Each day, our experiences with brands reshape our perceptions of them. These perceptions then influence our behaviour, which has a direct impact on sales. Researchers have, for decades, sought to measure how experiences shape behaviour as a key determinant of commercial success.
I’ve been thinking about the endless debate around how we measure the outcomes of experience. Harvard Business Review articles have appeared regularly espousing new advice about what we should be measuring. In the 70s, it started with Overall Satisfaction. Then we were told to measure Overall Performance because the experiences should match the value of the customer. Then loyalty was the thing because satisfied customers often leave and what we really care about is lifetime customer value.
Around the turn of the millennia, Fred Reichheld, Bain & Company invented the Net Promotor Score (NPS). This was the ‘one number that matters’ and it spread like the pox.
Confused? I was. Cynical? I still am.
How do these measures all relate to one another? If you ask someone to rate satisfaction, loyalty, performance and advocacy, are they just expressing the same feeling in different ways? Is the fine tuning of scaling around different measures just over clever sophistry? The answers to these questions matter. Every question we ask on a survey adds to its duration. The Evolved Group engages with over 6 million people a year and if asking four questions instead of one takes an additional minute, then we have taken up 83,333 hours (3,472 days) of their time.
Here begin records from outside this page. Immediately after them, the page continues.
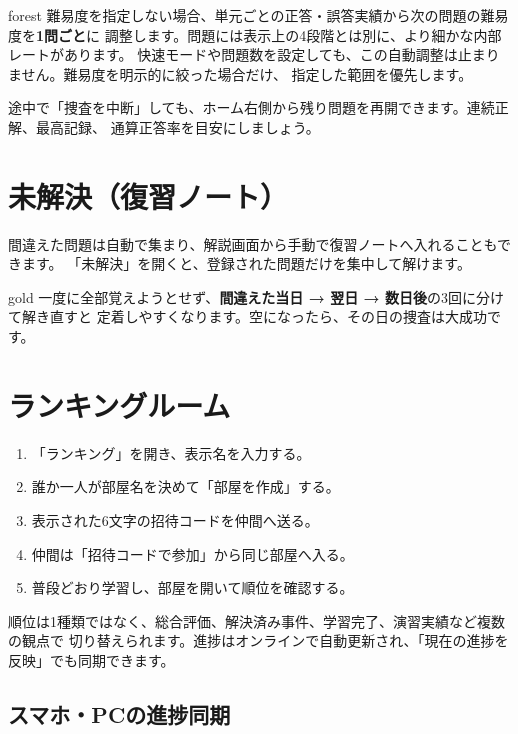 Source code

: \documentclass[11pt,a4paper]{ltjsarticle}
\begin{document}
\begin{casebox}[自動難易度と内部レート]{forest}
難易度を指定しない場合、単元ごとの正答・誤答実績から次の問題の難易度を\textbf{1問ごと}に
調整します。問題には表示上の4段階とは別に、より細かな内部レートがあります。
快速モードや問題数を設定しても、この自動調整は止まりません。難易度を明示的に絞った場合だけ、
指定した範囲を優先します。
\end{casebox}

途中で「捜査を中断」しても、ホーム右側から残り問題を再開できます。連続正解、最高記録、
通算正答率を目安にしましょう。

\section*{未解決（復習ノート）}

間違えた問題は自動で集まり、解説画面から手動で復習ノートへ入れることもできます。
「未解決」を開くと、登録された問題だけを集中して解けます。

\begin{casebox}[復習の小ルール]{gold}
一度に全部覚えようとせず、\textbf{間違えた当日 → 翌日 → 数日後}の3回に分けて解き直すと
定着しやすくなります。空になったら、その日の捜査は大成功です。
\end{casebox}

\section*{ランキングルーム}

\begin{enumerate}
\item 「ランキング」を開き、表示名を入力する。
\item 誰か一人が部屋名を決めて「部屋を作成」する。
\item 表示された6文字の招待コードを仲間へ送る。
\item 仲間は「招待コードで参加」から同じ部屋へ入る。
\item 普段どおり学習し、部屋を開いて順位を確認する。
\end{enumerate}

順位は1種類ではなく、総合評価、解決済み事件、学習完了、演習実績など複数の観点で
切り替えられます。進捗はオンラインで自動更新され、「現在の進捗を反映」でも同期できます。

\subsection*{スマホ・PCの進捗同期}
\end{document}
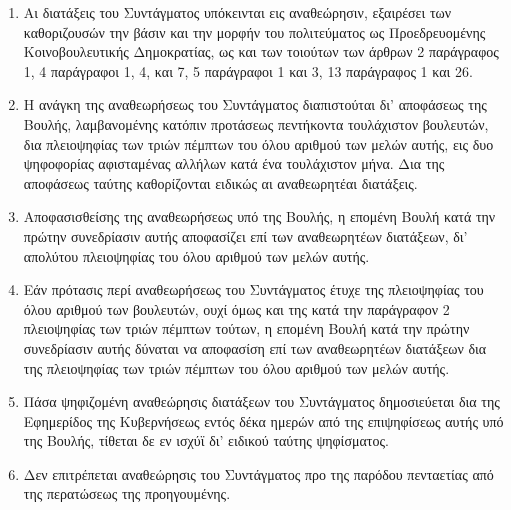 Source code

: \documentclass[twoside, a4paper, 10pt]{article}
\begin{document}
\begin{multicols}{2}
\begin{enumerate}
\begin{BigQuote}
\begin{enumerate}
  \item[1.] Αι διατάξεις του Συντάγματος υπόκεινται εις αναθεώρησιν, εξαιρέσει των καθοριζουσών την βάσιν και την μορφήν του πολιτεύματος ως Προεδρευομένης Κοινοβουλευτικής Δημοκρατίας, ως και των τοιούτων των άρθρων 2 παράγραφος 1, 4 παράγραφοι 1, 4, και 7, 5 παράγραφοι 1 και 3, 13 παράγραφος 1 και 26.
  \item[2.] Η ανάγκη της αναθεωρήσεως του Συντάγματος διαπιστούται δι' αποφάσεως της Βουλής, λαμβανομένης κατόπιν προτάσεως πεντήκοντα  τουλάχιστον βουλευτών, δια πλειοψηφίας των τριών πέμπτων του όλου αριθμού των μελών αυτής, εις δυο ψηφοφορίας αφισταμένας αλλήλων κατά ένα τουλάχιστον μήνα. Δια της αποφάσεως ταύτης καθορίζονται ειδικώς αι αναθεωρητέαι διατάξεις.
  \item[3.] Αποφασισθείσης της αναθεωρήσεως  υπό της Βουλής, η επομένη Βουλή κατά την πρώτην συνεδρίασιν αυτής αποφασίζει επί των αναθεωρητέων διατάξεων, δι' απολύτου πλειοψηφίας του όλου αριθμού των μελών αυτής.
  \item[4.] Εάν πρότασις περί αναθεωρήσεως του Συντάγματος έτυχε της πλειοψηφίας του όλου αριθμού των βουλευτών, ουχί όμως και της κατά την παράγραφον 2 πλειοψηφίας των τριών πέμπτων τούτων, η επομένη Βουλή κατά την πρώτην συνεδρίασιν αυτής δύναται να αποφασίση επί των αναθεωρητέων διατάξεων δια της πλειοψηφίας των τριών πέμπτων του όλου αριθμού των μελών αυτής.
  \item[5.] Πάσα ψηφιζομένη αναθεώρησις διατάξεων του Συντάγματος δημοσιεύεται δια της Εφημερίδος της Κυβερνήσεως εντός δέκα ημερών από της επιψηφίσεως αυτής υπό της Βουλής, τίθεται δε εν ισχύϊ δι' ειδικού ταύτης ψηφίσματος.
  \item[6.] Δεν επιτρέπεται  αναθεώρησις του Συντάγματος προ της παρόδου πενταετίας από της περατώσεως της προηγουμένης.
\end{enumerate}


\end{BigQuote}
\end{enumerate}
\end{multicols}
\end{document}
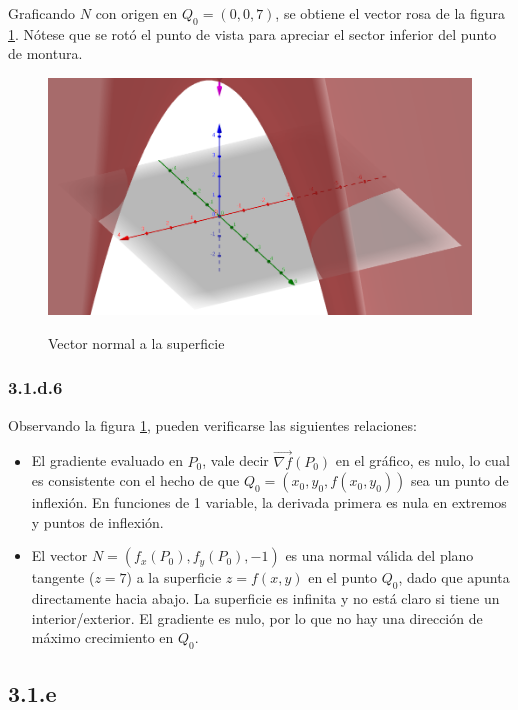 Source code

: \documentclass{article}
\begin{document}
Graficando $N$ con origen en $Q_0 = (0,0,7)$, se obtiene el vector rosa de la figura \ref{fig:1-d-5}. Nótese que se rotó el punto de vista para apreciar el sector inferior del punto de montura.

\begin{figure}[ht]
\caption{Vector normal a la superficie}
\includegraphics[scale=0.25]{img/ejercicios/3/1-d-5.png} 
\centering
\label{fig:1-d-5}
\end{figure}

\subsubsection*{3.1.d.6}
\label{subsubsec:3.1.d.6}

Observando la figura \ref{fig:1-d-5}, pueden verificarse las siguientes relaciones:

\begin{itemize}
\item El gradiente evaluado en $P_0$, vale decir $\overrightarrow{ \nabla f}(P_0)$ en el gráfico, es nulo, lo cual es consistente con el hecho de que $Q_0 = (x_0,y_0,f(x_0,y_0))$ sea un punto de inflexión. En funciones de 1 variable, la derivada primera es nula en extremos y puntos de inflexión.
\item El vector $N = (f_x(P_0), f_y(P_0), -1)$ es una normal válida del plano tangente ($z=7$) a la superficie $z = f(x,y)$ en el punto $Q_0$, dado que apunta directamente hacia abajo. La superficie es infinita y no está claro si tiene un interior/exterior. El gradiente es nulo, por lo que no hay una dirección de máximo crecimiento en $Q_0$.
\end{itemize}

\subsection*{3.1.e}
\label{subsec:3.1.e}
\end{document}
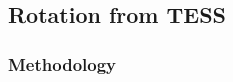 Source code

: \documentclass[12pt,twocolumn,tighten]{aastex63}
\newcommand{\cn}{NGC\,2516} %
\newcommand{\bpmrpo}{(G_{\rm BP}-G_{\rm RP})_0}
\begin{document}
\subsection{Rotation from TESS}
\label{subsec:tess}

\subsubsection{Methodology}
\label{subsubsec:cluster}

% 
\end{document}
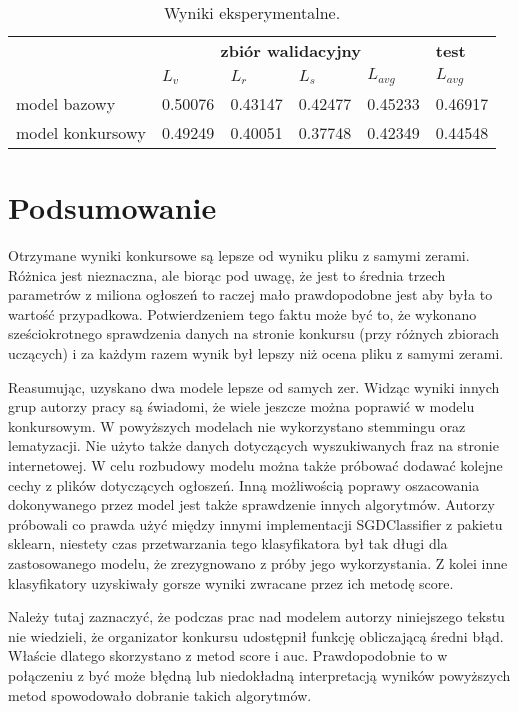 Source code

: \documentclass[a4paper,11pt]{article}
\begin{document}
\begin{table}[!ht]
\begin{center}
\begin{tabular}{l|llll|l}
  & \multicolumn{4}{c|}{\textbf{zbiór walidacyjny}} & \textbf{test} \\
  &   $L_{v}$   & $L_{r}$    &  $L_{s}$   & $L_{avg}$    & $L_{avg}$ \\
  \hline
model bazowy  & 0.50076 & 0.43147 &  0.42477 & 0.45233 & 0.46917 \\
model konkursowy & 0.49249 & 0.40051 &  0.37748 & 0.42349 & 0.44548
\end{tabular}
\end{center}
\caption{Wyniki eksperymentalne.}
\label{tab:problem_1}
\end{table}


\section{Podsumowanie}

Otrzymane wyniki konkursowe są lepsze od wyniku pliku z samymi zerami. Różnica jest nieznaczna, ale biorąc pod uwagę, że jest to średnia trzech parametrów z miliona ogłoszeń to raczej mało prawdopodobne jest aby była to wartość przypadkowa. Potwierdzeniem tego faktu może być to, że wykonano sześciokrotnego sprawdzenia danych na stronie konkursu (przy różnych zbiorach uczących) i za każdym razem wynik był lepszy niż ocena pliku z samymi zerami. 

Reasumując, uzyskano dwa modele lepsze od samych zer. Widząc wyniki innych grup autorzy pracy są świadomi, że wiele jeszcze można poprawić w modelu konkursowym. W powyższych modelach nie wykorzystano stemmingu oraz lematyzacji. Nie użyto także danych dotyczących wyszukiwanych fraz na stronie internetowej. W celu rozbudowy modelu można także próbować dodawać kolejne cechy z plików dotyczących ogłoszeń. Inną możliwością poprawy oszacowania dokonywanego przez model jest także sprawdzenie innych algorytmów. Autorzy próbowali co prawda użyć między innymi implementacji SGDClassifier z pakietu sklearn, niestety czas przetwarzania tego klasyfikatora był tak długi dla zastosowanego modelu, że zrezygnowano z próby jego wykorzystania. Z kolei inne klasyfikatory uzyskiwały gorsze wyniki zwracane przez ich metodę score. 

Należy tutaj zaznaczyć, że podczas prac nad modelem autorzy niniejszego tekstu nie wiedzieli, że organizator konkursu udostępnił funkcję obliczającą średni błąd. Właście dlatego skorzystano z metod score i auc. Prawdopodobnie to w połączeniu z być może błędną lub niedokładną interpretacją wyników powyższych metod spowodowało dobranie takich algorytmów.
\end{document}
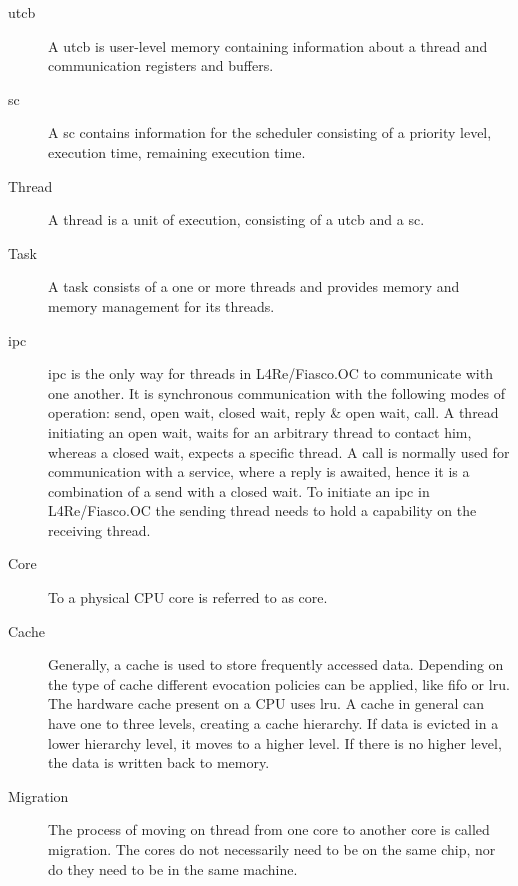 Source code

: \begin{description}
  \item[\Gls{utcb}] A \gls{utcb} is user-level memory containing information
    about a thread and communication registers and buffers.

  \item[\Gls{sc}] A \gls{sc} contains information for the scheduler consisting
    of a priority level, execution time, remaining execution time.

  \item[Thread] A thread is a unit of execution, consisting of a \gls{utcb}
    and a \gls{sc}.

  \item[Task] A task consists of a one or more threads and provides memory and
    memory management for its threads.

  \item[\Gls{ipc}] \Gls{ipc} is the only way for threads in L4Re/Fiasco.OC
    to communicate with one another.
    It is synchronous communication with the following modes of operation:
    send, open wait, closed wait, reply \& open wait, call.
    A thread initiating an open wait, waits for an arbitrary thread to contact
    him, whereas a closed wait, expects a specific thread.
    A call is normally used for communication with a service, where a reply is
    awaited, hence it is a
    combination of a send with a closed wait.
    To initiate an \gls{ipc} in L4Re/Fiasco.OC the sending thread needs to hold
    a capability on the receiving thread.


  \item[Core] To a physical CPU core is referred to as core.

  \item[Cache] Generally, a cache is used to store frequently accessed data.
    Depending on the type of cache different evocation policies can be applied,
    like \gls{fifo} or \gls{lru}.
    The hardware cache present on a CPU uses \gls{lru}.
    A cache in general can have one to three levels, creating a cache hierarchy.
    If data is evicted in a lower hierarchy level, it moves to a higher level.
    If there is no higher level, the data is written back to memory.

  \item[Migration] The process of moving on thread from one core
    to another core is called migration.
    The cores do not necessarily need to be on the same chip, nor do they need
    to be in the same machine.


\end{description}
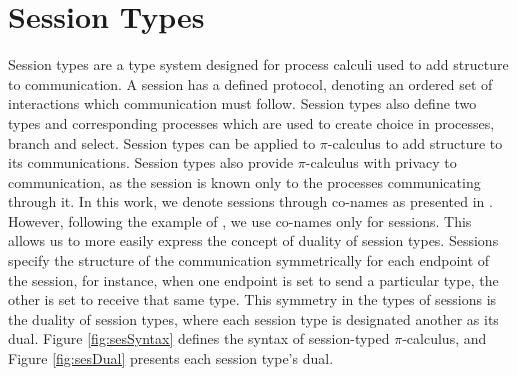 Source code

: \documentclass{l4proj}
\begin{document}
\section{Session Types}
\label{bgSesTypes}

\quad Session types are a type system designed for process calculi used to add structure to communication. A session has a defined protocol, denoting an ordered set of interactions which communication must follow. \citep{HondaLangPrim} Session types also define two types and corresponding processes which are used to create choice in processes, branch and select. Session types can be applied to $\pi$-calculus to add structure to its communications. Session types also provide $\pi$-calculus with privacy to communication, as the session is known only to the processes communicating through it. In this work, we denote sessions through co-names as presented in \citet{VASCONCELOS201252}. However, following the example of \citet{DARDHA2017253}, we use co-names only for sessions. This allows us to more easily express the concept of duality of session types. Sessions specify the structure of the communication symmetrically for each endpoint of the session, for instance, when one endpoint is set to send a particular type, the other is set to receive that same type. This symmetry in the types of sessions is the duality of session types, where each session type is designated another as its dual. Figure \ref{fig:sesSyntax} defines the syntax of session-typed $\pi$-calculus, and Figure \ref{fig:sesDual} presents each session type's dual.
\end{document}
That’s not very respectful of people’s time, which is something we care about at The Evolved Group.
To get some answers, we decided to ask over 700 Australians to rate their superannuation fund performance on:
Our method of data collection was a traditional online survey from a large research panel. Apologies to the panel members for inflicting this survey on them, as it goes against our ethos. But we needed to know, in the name of science!
For the data heads, here are the results in table format. This shows for each metric the distribution of results on a 0-10 scale and identifies significant column differences at the 95% confidence level.
Column % | Fund Satisfaction |
Fund Experience | Fund NPS | Fund Future Intent |
A | B | C | D | |
Negative Scale anchor | Extremely Dissatisfied | Extremely Poor | Not at all likely | Not at all likely |
Positive Scale Anchor | Extremely Satisfied | Excellent | Extremely Likely | Extremely Likely |
0 | 1% | 1% | 4% ABD | 1% |
1 | 1% | 1% | 1% | 1% |
2 | 1% | 1% | 3% | 2% |
3 | 2% | 2% | 3% | 2% |
4 | 3% | 2% | 3% | 2% |
5 | 9% | 9% d | 17% ABD | 6% |
6 | 8% | 8% d | 8% d | 5% |
7 | 16% d | 14% | 16% | 12% |
8 | 20% | 21% | 18% | 18% |
9 | 19% C | 19% C | 13% | 18% c |
10 | 17% | 17% | 14% | 28% ABC |
TOTAL 0-4 | 8% | 7% | 13% ABD | 7% |
TOTAL 0-6 | 25% D | 25% D | 38% ABD | 18% |
TOTAL 6-10 | 79% C | 79% C | 70% ABD | 81% |
TOTAL 9-10 – T2B | 36% C | 36% C | 27% | 46% ABD |
Note sure | 4% C | 4% C | 0% | 6% abC |
Mean (Exc DK) | 7.5 C | 7.5 C | 6.8 | 7.9 ABC |
n= | 746 | 746 | 746 | 746 |
How we can interpret these results:
The table below shows the Pearson’s Product Moment Correlations between these measures.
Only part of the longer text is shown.